**YOUR INSTRUCTIONS**
Identify all lines in the data containing the string "braces". Copy them out.

(Collected data)
★ ★ ★ ★ ★

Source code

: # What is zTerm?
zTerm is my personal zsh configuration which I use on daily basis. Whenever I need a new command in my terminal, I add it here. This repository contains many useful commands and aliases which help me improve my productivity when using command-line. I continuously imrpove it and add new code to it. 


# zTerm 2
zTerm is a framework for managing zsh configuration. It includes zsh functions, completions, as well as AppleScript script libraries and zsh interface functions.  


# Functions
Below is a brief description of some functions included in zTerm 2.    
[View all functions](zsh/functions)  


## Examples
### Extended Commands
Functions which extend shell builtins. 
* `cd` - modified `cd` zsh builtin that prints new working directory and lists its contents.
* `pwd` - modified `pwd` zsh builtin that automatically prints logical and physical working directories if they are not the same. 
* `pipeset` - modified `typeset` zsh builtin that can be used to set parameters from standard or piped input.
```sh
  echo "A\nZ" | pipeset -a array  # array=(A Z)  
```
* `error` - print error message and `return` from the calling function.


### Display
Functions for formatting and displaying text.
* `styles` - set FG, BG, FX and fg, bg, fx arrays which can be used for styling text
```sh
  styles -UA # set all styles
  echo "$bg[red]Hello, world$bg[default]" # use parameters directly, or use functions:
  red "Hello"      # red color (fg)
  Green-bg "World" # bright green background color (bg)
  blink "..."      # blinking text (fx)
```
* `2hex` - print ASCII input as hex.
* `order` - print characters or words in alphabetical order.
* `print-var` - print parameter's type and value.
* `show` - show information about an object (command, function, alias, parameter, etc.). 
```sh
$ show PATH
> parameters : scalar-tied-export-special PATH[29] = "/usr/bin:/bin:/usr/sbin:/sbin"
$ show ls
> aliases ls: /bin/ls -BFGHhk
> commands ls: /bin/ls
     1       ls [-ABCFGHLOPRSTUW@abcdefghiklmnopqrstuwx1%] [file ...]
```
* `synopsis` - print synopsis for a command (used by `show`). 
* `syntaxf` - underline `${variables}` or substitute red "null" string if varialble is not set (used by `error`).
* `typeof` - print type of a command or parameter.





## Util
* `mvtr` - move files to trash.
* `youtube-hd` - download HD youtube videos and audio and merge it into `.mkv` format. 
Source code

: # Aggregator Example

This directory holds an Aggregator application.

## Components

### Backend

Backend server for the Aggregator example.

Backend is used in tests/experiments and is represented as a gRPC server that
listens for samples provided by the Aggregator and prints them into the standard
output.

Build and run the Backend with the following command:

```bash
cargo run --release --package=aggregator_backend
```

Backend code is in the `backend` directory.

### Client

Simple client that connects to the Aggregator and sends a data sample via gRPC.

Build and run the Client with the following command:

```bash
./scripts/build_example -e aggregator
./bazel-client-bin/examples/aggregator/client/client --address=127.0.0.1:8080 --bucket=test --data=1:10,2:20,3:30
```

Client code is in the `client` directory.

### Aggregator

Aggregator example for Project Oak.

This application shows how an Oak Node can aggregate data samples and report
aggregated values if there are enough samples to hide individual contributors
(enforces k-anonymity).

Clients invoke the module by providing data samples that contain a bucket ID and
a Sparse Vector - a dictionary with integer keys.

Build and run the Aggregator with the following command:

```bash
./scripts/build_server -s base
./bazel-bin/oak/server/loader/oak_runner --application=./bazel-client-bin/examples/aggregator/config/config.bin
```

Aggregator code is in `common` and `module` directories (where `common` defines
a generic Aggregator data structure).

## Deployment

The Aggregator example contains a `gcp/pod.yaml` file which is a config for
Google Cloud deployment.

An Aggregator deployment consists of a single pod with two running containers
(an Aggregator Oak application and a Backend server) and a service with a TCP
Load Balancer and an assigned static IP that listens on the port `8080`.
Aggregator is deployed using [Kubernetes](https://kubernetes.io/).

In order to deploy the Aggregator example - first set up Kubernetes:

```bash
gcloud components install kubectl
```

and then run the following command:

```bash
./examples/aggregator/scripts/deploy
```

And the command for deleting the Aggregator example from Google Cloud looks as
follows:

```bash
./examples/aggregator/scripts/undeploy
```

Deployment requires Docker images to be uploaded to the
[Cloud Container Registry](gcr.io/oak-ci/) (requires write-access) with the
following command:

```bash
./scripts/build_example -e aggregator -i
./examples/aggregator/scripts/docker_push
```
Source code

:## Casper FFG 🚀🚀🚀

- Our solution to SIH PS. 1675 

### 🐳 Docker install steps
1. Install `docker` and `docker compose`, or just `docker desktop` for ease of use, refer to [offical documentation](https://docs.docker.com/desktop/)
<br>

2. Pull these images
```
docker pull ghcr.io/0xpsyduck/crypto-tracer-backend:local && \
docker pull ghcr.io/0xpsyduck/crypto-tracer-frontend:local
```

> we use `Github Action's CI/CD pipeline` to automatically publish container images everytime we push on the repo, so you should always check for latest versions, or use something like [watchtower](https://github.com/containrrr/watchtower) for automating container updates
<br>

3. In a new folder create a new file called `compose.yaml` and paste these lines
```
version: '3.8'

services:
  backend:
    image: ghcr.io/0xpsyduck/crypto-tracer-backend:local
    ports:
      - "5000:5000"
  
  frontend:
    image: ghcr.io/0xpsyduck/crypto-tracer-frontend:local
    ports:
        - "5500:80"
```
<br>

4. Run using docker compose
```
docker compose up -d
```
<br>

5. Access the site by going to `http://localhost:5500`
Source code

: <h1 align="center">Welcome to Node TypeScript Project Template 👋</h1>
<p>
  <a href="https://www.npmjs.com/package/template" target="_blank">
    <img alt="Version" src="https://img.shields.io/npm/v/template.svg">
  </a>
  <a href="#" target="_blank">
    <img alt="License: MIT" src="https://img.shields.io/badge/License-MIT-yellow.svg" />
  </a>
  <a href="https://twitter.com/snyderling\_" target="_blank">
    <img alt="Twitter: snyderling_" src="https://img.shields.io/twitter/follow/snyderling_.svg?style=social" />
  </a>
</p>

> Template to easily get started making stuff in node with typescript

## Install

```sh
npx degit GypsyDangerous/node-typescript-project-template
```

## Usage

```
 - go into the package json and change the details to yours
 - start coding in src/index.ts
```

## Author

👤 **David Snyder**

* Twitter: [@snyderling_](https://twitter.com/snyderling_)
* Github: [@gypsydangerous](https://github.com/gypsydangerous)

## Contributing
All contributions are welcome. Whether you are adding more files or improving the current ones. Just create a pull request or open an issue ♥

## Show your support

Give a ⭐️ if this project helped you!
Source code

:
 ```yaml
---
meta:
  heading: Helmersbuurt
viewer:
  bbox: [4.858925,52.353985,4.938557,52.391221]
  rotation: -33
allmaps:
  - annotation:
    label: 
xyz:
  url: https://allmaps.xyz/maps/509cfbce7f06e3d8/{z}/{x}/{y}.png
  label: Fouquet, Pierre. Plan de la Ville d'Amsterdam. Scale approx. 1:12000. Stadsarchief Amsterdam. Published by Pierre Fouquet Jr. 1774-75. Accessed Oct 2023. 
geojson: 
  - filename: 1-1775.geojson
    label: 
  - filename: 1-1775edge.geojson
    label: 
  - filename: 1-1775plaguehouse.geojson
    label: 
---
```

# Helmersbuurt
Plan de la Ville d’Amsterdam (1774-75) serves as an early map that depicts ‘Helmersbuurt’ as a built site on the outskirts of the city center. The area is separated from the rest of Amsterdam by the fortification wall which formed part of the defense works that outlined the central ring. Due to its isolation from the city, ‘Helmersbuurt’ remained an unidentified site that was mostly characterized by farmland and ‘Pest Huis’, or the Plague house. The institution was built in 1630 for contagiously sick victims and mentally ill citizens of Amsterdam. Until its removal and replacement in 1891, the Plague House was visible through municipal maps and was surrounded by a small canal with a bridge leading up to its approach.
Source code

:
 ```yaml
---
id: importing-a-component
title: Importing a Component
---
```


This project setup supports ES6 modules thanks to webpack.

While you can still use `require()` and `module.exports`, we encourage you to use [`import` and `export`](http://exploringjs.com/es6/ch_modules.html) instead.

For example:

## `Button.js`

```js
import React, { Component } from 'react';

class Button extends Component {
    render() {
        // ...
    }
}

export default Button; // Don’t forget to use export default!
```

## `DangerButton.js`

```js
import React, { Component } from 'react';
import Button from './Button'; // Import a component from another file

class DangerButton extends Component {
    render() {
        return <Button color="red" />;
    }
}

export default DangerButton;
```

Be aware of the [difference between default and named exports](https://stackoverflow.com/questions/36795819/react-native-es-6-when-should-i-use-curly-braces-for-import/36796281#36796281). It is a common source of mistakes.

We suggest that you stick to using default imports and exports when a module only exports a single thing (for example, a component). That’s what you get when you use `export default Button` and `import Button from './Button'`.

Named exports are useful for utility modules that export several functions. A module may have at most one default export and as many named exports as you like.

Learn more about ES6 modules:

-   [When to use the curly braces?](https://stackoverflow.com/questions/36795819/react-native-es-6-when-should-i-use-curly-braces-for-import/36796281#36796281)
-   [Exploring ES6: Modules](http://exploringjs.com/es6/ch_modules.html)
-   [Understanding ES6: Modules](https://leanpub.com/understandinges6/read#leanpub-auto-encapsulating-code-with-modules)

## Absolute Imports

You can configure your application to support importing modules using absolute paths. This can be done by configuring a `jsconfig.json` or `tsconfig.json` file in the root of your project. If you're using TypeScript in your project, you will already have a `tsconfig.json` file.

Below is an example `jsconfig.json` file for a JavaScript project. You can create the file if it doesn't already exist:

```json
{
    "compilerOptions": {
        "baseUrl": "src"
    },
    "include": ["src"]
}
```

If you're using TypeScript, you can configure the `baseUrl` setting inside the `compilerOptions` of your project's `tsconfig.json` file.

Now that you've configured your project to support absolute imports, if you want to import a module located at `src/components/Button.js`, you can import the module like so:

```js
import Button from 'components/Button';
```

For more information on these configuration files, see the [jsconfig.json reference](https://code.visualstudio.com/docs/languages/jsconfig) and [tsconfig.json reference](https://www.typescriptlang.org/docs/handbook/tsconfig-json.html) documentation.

★ ★ ★ ★ ★

**YOUR SOLUTION**
Be aware of the [difference between default and named exports](https://stackoverflow.com/questions/36795819/react-native-es-6-when-should-i-use-curly-braces-for-import/36796281#36796281). It is a common source of mistakes.
-   [When to use the curly braces?](https://stackoverflow.com/questions/36795819/react-native-es-6-when-should-i-use-curly-braces-for-import/36796281#36796281)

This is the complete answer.